The postmilking disinfection is an intervention of well proven efficacy to reduce new infections. Dufour et al. (2011) found that post-dipping was consistently associated with low weighted average herd SCC. Hence, our result was not expected. In this study, around 40% (19/48) of the farmers applied post-dipping, however, many of them were not able to determine the degree of consistency and for how long this practice was used.

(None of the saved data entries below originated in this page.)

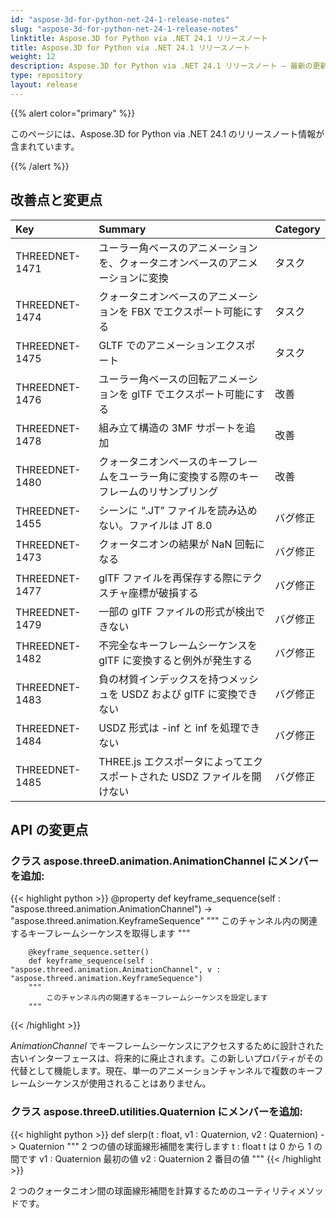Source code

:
 ```yaml
---
id: "aspose-3d-for-python-net-24-1-release-notes"
slug: "aspose-3d-for-python-net-24-1-release-notes"
linktitle: Aspose.3D for Python via .NET 24.1 リリースノート
title: Aspose.3D for Python via .NET 24.1 リリースノート
weight: 12
description: Aspose.3D for Python via .NET 24.1 リリースノート – 最新の更新と修正。
type: repository
layout: release
---
```


{{% alert color="primary" %}}

このページには、Aspose.3D for Python via .NET 24.1 のリリースノート情報が含まれています。

{{% /alert %}}
## **改善点と変更点**

|**Key**|**Summary**|**Category**|
| :- | :- | :- |
| THREEDNET-1471 | ユーラー角ベースのアニメーションを、クォータニオンベースのアニメーションに変換 | タスク |
| THREEDNET-1474 | クォータニオンベースのアニメーションを FBX でエクスポート可能にする | タスク |
| THREEDNET-1475 | GLTF でのアニメーションエクスポート | タスク |
| THREEDNET-1476 | ユーラー角ベースの回転アニメーションを glTF でエクスポート可能にする | 改善 |
| THREEDNET-1478 | 組み立て構造の 3MF サポートを追加 | 改善 |
| THREEDNET-1480 | クォータニオンベースのキーフレームをユーラー角に変換する際のキーフレームのリサンプリング | 改善 |
| THREEDNET-1455 | シーンに “.JT” ファイルを読み込めない。ファイルは JT 8.0 | バグ修正 |
| THREEDNET-1473 | クォータニオンの結果が NaN 回転になる | バグ修正 |
| THREEDNET-1477 | glTF ファイルを再保存する際にテクスチャ座標が破損する | バグ修正 |
| THREEDNET-1479 | 一部の glTF ファイルの形式が検出できない | バグ修正 |
| THREEDNET-1482 | 不完全なキーフレームシーケンスを glTF に変換すると例外が発生する | バグ修正 |
| THREEDNET-1483 | 負の材質インデックスを持つメッシュを USDZ および glTF に変換できない | バグ修正 |
| THREEDNET-1484 | USDZ 形式は -inf と inf を処理できない | バグ修正 |
| THREEDNET-1485 | THREE.js エクスポータによってエクスポートされた USDZ ファイルを開けない | バグ修正 |


## API の変更点 ##

### クラス **aspose.threeD.animation.AnimationChannel** にメンバーを追加:

{{< highlight python >}}
        @property
        def keyframe_sequence(self : "aspose.threed.animation.AnimationChannel") -> "aspose.threed.animation.KeyframeSequence"
        """
            このチャンネル内の関連するキーフレームシーケンスを取得します
        """

        @keyframe_sequence.setter()
        def keyframe_sequence(self : "aspose.threed.animation.AnimationChannel", v : "aspose.threed.animation.KeyframeSequence")
        """
            このチャンネル内の関連するキーフレームシーケンスを設定します
        """

{{< /highlight >}}

*AnimationChannel* でキーフレームシーケンスにアクセスするために設計された古いインターフェースは、将来的に廃止されます。この新しいプロパティがその代替として機能します。現在、単一のアニメーションチャンネルで複数のキーフレームシーケンスが使用されることはありません。

### クラス **aspose.threeD.utilities.Quaternion** にメンバーを追加:

{{< highlight python >}}
        def slerp(t : float, v1 : Quaternion, v2 : Quaternion) -> Quaternion
        """
                2 つの値の球面線形補間を実行します
                t : float
                        t は 0 から 1 の間です
                v1 : Quaternion
                        最初の値
                v2 : Quaternion
                        2 番目の値
        """
{{< /highlight >}}

2 つのクォータニオン間の球面線形補間を計算するためのユーティリティメソッドです。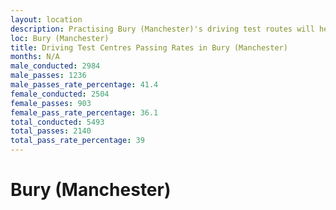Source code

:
 ```yaml
---
layout: location
description: Practising Bury (Manchester)'s driving test routes will help you become more confident in your gear-changing abilities.
loc: Bury (Manchester)
title: Driving Test Centres Passing Rates in Bury (Manchester)
months: N/A
male_conducted: 2984
male_passes: 1236
male_passes_rate_percentage: 41.4
female_conducted: 2504
female_passes: 903
female_pass_rate_percentage: 36.1
total_conducted: 5493
total_passes: 2140
total_pass_rate_percentage: 39
---
```


# Bury (Manchester)
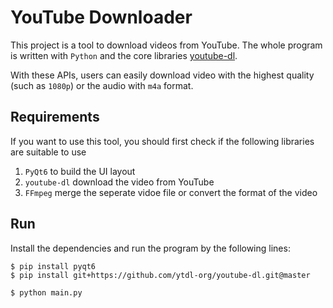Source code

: # YouTube Downloader
This project is a tool to download videos from YouTube. The whole program is written with `Python` and the core libraries [youtube-dl](https://ytdl-org.github.io/youtube-dl/index.html).

With these APIs, users can easily download video with the highest quality (such as `1080p`) or the audio with `m4a` format. 

## Requirements
If you want to use this tool, you should first check if the following libraries are suitable to use
1. `PyQt6` to build the UI layout
2. `youtube-dl` download the video from YouTube
3. `FFmpeg` merge the seperate vidoe file or convert the format of the video

## Run
Install the dependencies and run the program by the following lines:

```shell
$ pip install pyqt6
$ pip install git+https://github.com/ytdl-org/youtube-dl.git@master

$ python main.py
```
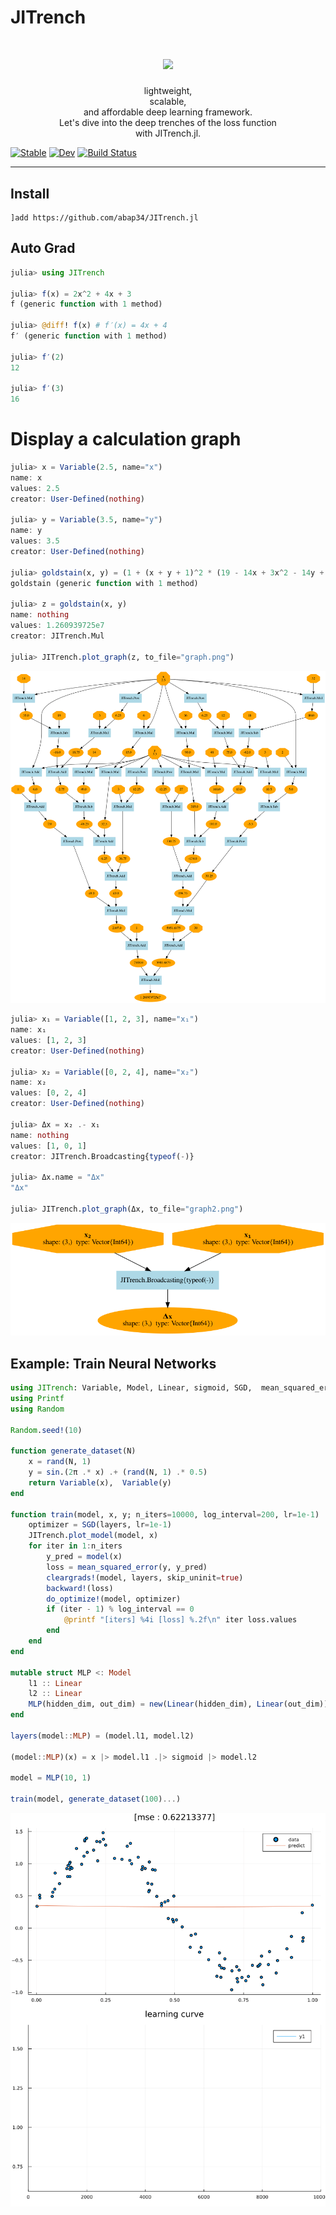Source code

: # JITrench


<h1 align="center">
  <img src=https://cdn.discordapp.com/attachments/810478331790491681/855768153913425930/unknown.png  width=450><br/>
</h1>
<p align="center">lightweight, <br>scalable, <br>and affordable deep learning framework.<br>Let's dive into the deep trenches of the loss function <br>with JITrench.jl.</b></p>

[![Stable](https://img.shields.io/badge/docs-stable-blue.svg)](https://abap34.github.io/JITrench.jl/stable)
[![Dev](https://img.shields.io/badge/docs-dev-blue.svg)](https://abap34.github.io/JITrench.jl/dev)
[![Build Status](https://travis-ci.com/abap34/JITrench.jl.svg?branch=master)](https://travis-ci.com/abap34/JITrench.jl)


---

## Install
```
]add https://github.com/abap34/JITrench.jl
```

## Auto Grad
```julia                                                 
julia> using JITrench

julia> f(x) = 2x^2 + 4x + 3
f (generic function with 1 method)

julia> @diff! f(x) # f′(x) = 4x + 4
f′ (generic function with 1 method)

julia> f′(2)
12

julia> f′(3)
16
```


# Display a calculation graph

```julia
julia> x = Variable(2.5, name="x")
name: x 
values: 2.5
creator: User-Defined(nothing)

julia> y = Variable(3.5, name="y")
name: y 
values: 3.5
creator: User-Defined(nothing)

julia> goldstain(x, y) = (1 + (x + y + 1)^2 * (19 - 14x + 3x^2 - 14y + 6x*y + 3y^2)) *  (30 + (2x - 3y)^2 * (18 - 32x + 12x^2 + 48y - 36x*y + 27*y^2))
goldstain (generic function with 1 method)

julia> z = goldstain(x, y)
name: nothing 
values: 1.260939725e7
creator: JITrench.Mul

julia> JITrench.plot_graph(z, to_file="graph.png")
```

![](example/visualize/goldstain.png)


```julia
julia> x₁ = Variable([1, 2, 3], name="x₁")
name: x₁ 
values: [1, 2, 3]
creator: User-Defined(nothing)

julia> x₂ = Variable([0, 2, 4], name="x₂")
name: x₂ 
values: [0, 2, 4]
creator: User-Defined(nothing)

julia> Δx = x₂ .- x₁
name: nothing 
values: [1, 0, 1]
creator: JITrench.Broadcasting{typeof(-)}

julia> Δx.name = "Δx"
"Δx"

julia> JITrench.plot_graph(Δx, to_file="graph2.png")
```

![](example/visualize/graph2.png)

## Example: Train Neural Networks

```julia
using JITrench: Variable, Model, Linear, sigmoid, SGD,  mean_squared_error, cleargrads!, backward!, do_optimize!
using Printf
using Random

Random.seed!(10)

function generate_dataset(N)
    x = rand(N, 1) 
    y = sin.(2π .* x) .+ (rand(N, 1) .* 0.5)
    return Variable(x),  Variable(y)
end

function train(model, x, y; n_iters=10000, log_interval=200, lr=1e-1)
    optimizer = SGD(layers, lr=1e-1)
    JITrench.plot_model(model, x)
    for iter in 1:n_iters
        y_pred = model(x)
        loss = mean_squared_error(y, y_pred)
        cleargrads!(model, layers, skip_uninit=true)
        backward!(loss)
        do_optimize!(model, optimizer)
        if (iter - 1) % log_interval == 0
            @printf "[iters] %4i [loss] %.2f\n" iter loss.values 
        end
    end 
end    

mutable struct MLP <: Model
    l1 :: Linear
    l2 :: Linear
    MLP(hidden_dim, out_dim) = new(Linear(hidden_dim), Linear(out_dim))
end

layers(model::MLP) = (model.l1, model.l2)

(model::MLP)(x) = x |> model.l1 .|> sigmoid |> model.l2

model = MLP(10, 1)

train(model, generate_dataset(100)...)
```


![](example/neural_networks/fitting_history.gif)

During milking, many decisions are implemented by farm workers and could be influenced by their level of instruction, motivation and according to working environment (Jansen et al. 2009). This study involved different aspects, such as dairymen age, level of instruction, specialized qualification and the time of the dairyman in the herd. However, only age of dairyman remained as associated with lnCSCC, showing lower CSCC in cows milked by younger dairyman. That association seems reasonable, however it may represent the effect of several underline factors associated with age, some of them not recorded in this study. The variability from cow to cow was the largest source of variation, so that, known and unknown cow factors would be responsible for the higher CSCC within the herd. The cow factors most consistently associated with high CSCC, in accordance with the present findings, are cow parity and DIM (Reneau, 1986; Harmon, 1994). In general, older cows are more likely to be exposed to pathogens, including more infected quarters and more extensive tissue damage in long standing infections (Reneau, 1986). In the same way, the rate of infection would increase prior to drying-off. In addition to that, at the end of lactation the cows produced less milk and a rise in SCC, this can be interpreted as a milk concentration (Reneau, 1986; Harmon, 1994).
The main research findings documented here applied only to small and medium dairy farms form Argentina, because the probabilistic design had that producer segment as target population. Further studies have to done in order to explore the mastitis health status among large dairy herds.


Cow parity and days in milk, as cow factors, and milk strip, dry cow therapy and dairymen age, as herd factors, were all associated with cow CSCC. The CSCC variation rested mainly on differences from cow to cow, while the herd clustering accounted for 13% of the total variance.